### Data for this exercise
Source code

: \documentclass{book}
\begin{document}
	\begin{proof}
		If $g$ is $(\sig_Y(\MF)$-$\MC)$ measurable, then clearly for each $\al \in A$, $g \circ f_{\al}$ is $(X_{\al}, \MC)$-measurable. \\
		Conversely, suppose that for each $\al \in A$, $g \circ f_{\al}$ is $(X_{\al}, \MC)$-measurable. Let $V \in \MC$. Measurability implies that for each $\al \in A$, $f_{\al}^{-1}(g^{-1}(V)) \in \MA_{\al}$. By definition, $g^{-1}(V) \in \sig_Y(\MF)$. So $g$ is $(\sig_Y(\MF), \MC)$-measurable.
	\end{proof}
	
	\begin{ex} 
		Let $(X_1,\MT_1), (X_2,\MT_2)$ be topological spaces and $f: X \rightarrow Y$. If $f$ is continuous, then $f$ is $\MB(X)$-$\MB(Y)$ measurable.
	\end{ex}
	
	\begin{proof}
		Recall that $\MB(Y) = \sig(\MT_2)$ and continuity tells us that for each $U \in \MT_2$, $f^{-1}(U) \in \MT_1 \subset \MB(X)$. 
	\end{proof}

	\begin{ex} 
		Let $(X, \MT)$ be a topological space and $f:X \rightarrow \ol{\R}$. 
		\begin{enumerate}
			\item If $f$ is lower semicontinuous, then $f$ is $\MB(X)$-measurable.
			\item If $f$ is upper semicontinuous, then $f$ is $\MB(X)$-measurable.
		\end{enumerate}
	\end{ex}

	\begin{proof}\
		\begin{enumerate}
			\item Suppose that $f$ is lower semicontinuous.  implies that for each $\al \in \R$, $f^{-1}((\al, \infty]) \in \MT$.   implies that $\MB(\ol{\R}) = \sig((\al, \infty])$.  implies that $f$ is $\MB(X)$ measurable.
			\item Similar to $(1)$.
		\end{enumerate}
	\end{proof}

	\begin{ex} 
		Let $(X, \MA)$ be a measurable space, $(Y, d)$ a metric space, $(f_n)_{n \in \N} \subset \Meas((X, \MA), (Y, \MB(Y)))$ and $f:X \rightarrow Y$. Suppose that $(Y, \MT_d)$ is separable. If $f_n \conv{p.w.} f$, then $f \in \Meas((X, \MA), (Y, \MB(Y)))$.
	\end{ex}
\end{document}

### Problem description
From the entries above, extract only the lines running from the one containing "If $g$ is $(\sig_Y(\MF)$-$\MC)$" through the one containing "Conversely, suppose that", inclusive.

### Answer section
		If $g$ is $(\sig_Y(\MF)$-$\MC)$ measurable, then clearly for each $\al \in A$, $g \circ f_{\al}$ is $(X_{\al}, \MC)$-measurable. \\
		Conversely, suppose that for each $\al \in A$, $g \circ f_{\al}$ is $(X_{\al}, \MC)$-measurable. Let $V \in \MC$. Measurability implies that for each $\al \in A$, $f_{\al}^{-1}(g^{-1}(V)) \in \MA_{\al}$. By definition, $g^{-1}(V) \in \sig_Y(\MF)$. So $g$ is $(\sig_Y(\MF), \MC)$-measurable.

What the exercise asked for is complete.